Mudanças na Estrutura Acionária da Alliança Saúde
Nelson Tanure, empresário brasileiro, recentemente teve sua participação na Alliança Saúde e na Light afetada por ações judiciais. Os credores tomaram posse das ações após Tanure não conseguir cumprir com as obrigações financeiras estabelecidas. Ele havia utilizado essas ações como garantia para empréstimos, mas, diante da inadimplência, os credores decidiram reaver os papéis em questão.
A participação de Tanure nessas empresas é indireta, realizada através de fundos de investimento e outras entidades. Neste mesmo dia, a Alliança Saúde anunciou que o fundo Prisma Infratelco VD agora detém aproximadamente 10,7% das ações da companhia, resultado do mesmo processo de garantia.
Com essa reestruturação, o fundo Fonte de Saúde e a Lormont Participações, que estão associados a Tanure, perderam o controle da Alliança Saúde e agora possuem apenas 6,96% das ações.

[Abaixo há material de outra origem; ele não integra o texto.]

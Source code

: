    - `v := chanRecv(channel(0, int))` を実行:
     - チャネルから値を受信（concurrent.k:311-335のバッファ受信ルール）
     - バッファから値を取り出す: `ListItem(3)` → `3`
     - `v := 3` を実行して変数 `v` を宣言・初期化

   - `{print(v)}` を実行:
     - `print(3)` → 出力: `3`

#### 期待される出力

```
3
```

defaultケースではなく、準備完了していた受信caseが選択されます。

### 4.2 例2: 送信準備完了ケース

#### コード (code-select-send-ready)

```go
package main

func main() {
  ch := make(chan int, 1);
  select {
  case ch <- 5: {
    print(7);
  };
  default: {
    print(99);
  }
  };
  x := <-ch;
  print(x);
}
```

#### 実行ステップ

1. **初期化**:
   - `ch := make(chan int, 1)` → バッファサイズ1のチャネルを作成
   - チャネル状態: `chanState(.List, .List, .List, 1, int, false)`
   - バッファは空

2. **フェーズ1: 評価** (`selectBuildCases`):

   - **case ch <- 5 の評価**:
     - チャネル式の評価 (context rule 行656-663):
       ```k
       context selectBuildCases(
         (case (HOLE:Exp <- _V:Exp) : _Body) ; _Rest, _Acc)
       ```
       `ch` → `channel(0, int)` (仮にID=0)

Intenções de Venda pelos Novos Credores
Os fundos que obtiveram essas ações informaram que não têm interesse em manter as participações na empresa e planejam vendê-las, um movimento que pode impactar significativamente a dinâmica acionária da Alliança Saúde nos próximos meses.
Tanure, que havia assumido o controle da Alliança Saúde em 2023 após uma oferta pública de aquisição de ações (OPA), iniciou sua trajetória na empresa em 2022, quando começou a acumular participações. Em um comunicado separado, a Light confirmou que o fundo Opus também adquiriu cerca de 9,9% de suas ações, também devido ao cumprimento das garantias financeiras. Assim como os outros fundos, o Opus manifestou interesse em vender sua participação.
Investigações e Controvérsias Envolvendo Tanure
No mês passado, Tanure se tornou alvo de mandados de busca e apreensão durante a segunda fase da Operação Compliance Zero, conduzida pela Polícia Federal. Essa operação investiga um suposto esquema de fraudes financeiras no Banco Master. Durante a ação, os policiais foram até a casa de Tanure, mas não o encontraram. Ele acabou sendo localizado no aeroporto do Galeão, no Rio de Janeiro, prestes a embarcar em um voo nacional, onde teve seu celular apreendido.
Os agentes da PF cumpriram 42 mandados expedidos pelo ministro do Supremo Tribunal Federal, Dias Toffoli, que também ordenou o bloqueio de bens e valores superiores a R$ 5,7 bilhões. As investigações buscam esclarecer suspeitas de organização criminosa, gestão fraudulenta de instituições financeiras, manipulação de mercado e lavagem de dinheiro, relacionadas a créditos fictícios supostamente concedidos pelo Banco Master.
Em uma declaração, Tanure ressaltou que nunca foi o controlador do extinto Banco Master, nem mesmo em uma capacidade minoritária. Ele alega que não possui relações diretas ou indiretas com a instituição, mesmo através de opções ou outros instrumentos financeiros.
Investigação Precedente e Atuação no Mercado Financeiro
A primeira fase da operação, realizada em novembro do ano passado, resultou em sete prisões, incluindo a de um associado de Tanure. As fraudes financeiras em questão estão estimadas em cerca de R$ 12 bilhões. Tanure também foi objeto de investigações anteriores da PF, a pedido do Ministério Público Federal, para determinar se ele seria o verdadeiro controlador do Banco Master, através de uma rede complexa de empresas e fundos.
Essa série de acontecimentos reacendeu discussões sobre a estrutura dos fundos ligados a Tanure e sua proximidade com instituições sob investigação. Em 2025, a Receita Federal conduziu uma operação de grande escala visando esquemas de lavagem de dinheiro no mercado financeiro, envolvendo diversas fintechs e gestoras. Embora Tanure não tenha sido formalmente acusado nessa operação, sua imagem sofreu impactos significativos.
Perfil de Nelson Tanure e Sua Trajetória Empresarial
Nelson Tanure é um renomado empresário brasileiro que ganhou notoriedade ao adquirir empresas em crise e tentar reestruturá-las. Natural de Salvador, nasceu em 1951 e formou-se em Administração pela Universidade Federal da Bahia. Começou sua carreira na empresa imobiliária da família e, ao longo dos anos, diversificou seus investimentos em setores como energia, saúde e telecomunicações. Ele tem um histórico de participação em empresas como Light, Alliança Saúde, Gafisa e TIM Brasil.
Nos anos 2000, Tanure também teve envolvimento na recuperação de jornais tradicionais durante uma fase crítica do setor. Frequentemente mencionado na mídia por suas estratégias de reestruturação e disputas acionárias, ele se vê atualmente no centro de investigações relacionadas ao Banco Master, que levantam questões sobre fraudes e a manipulação do mercado, embora ele continue a negar qualquer irregularidade.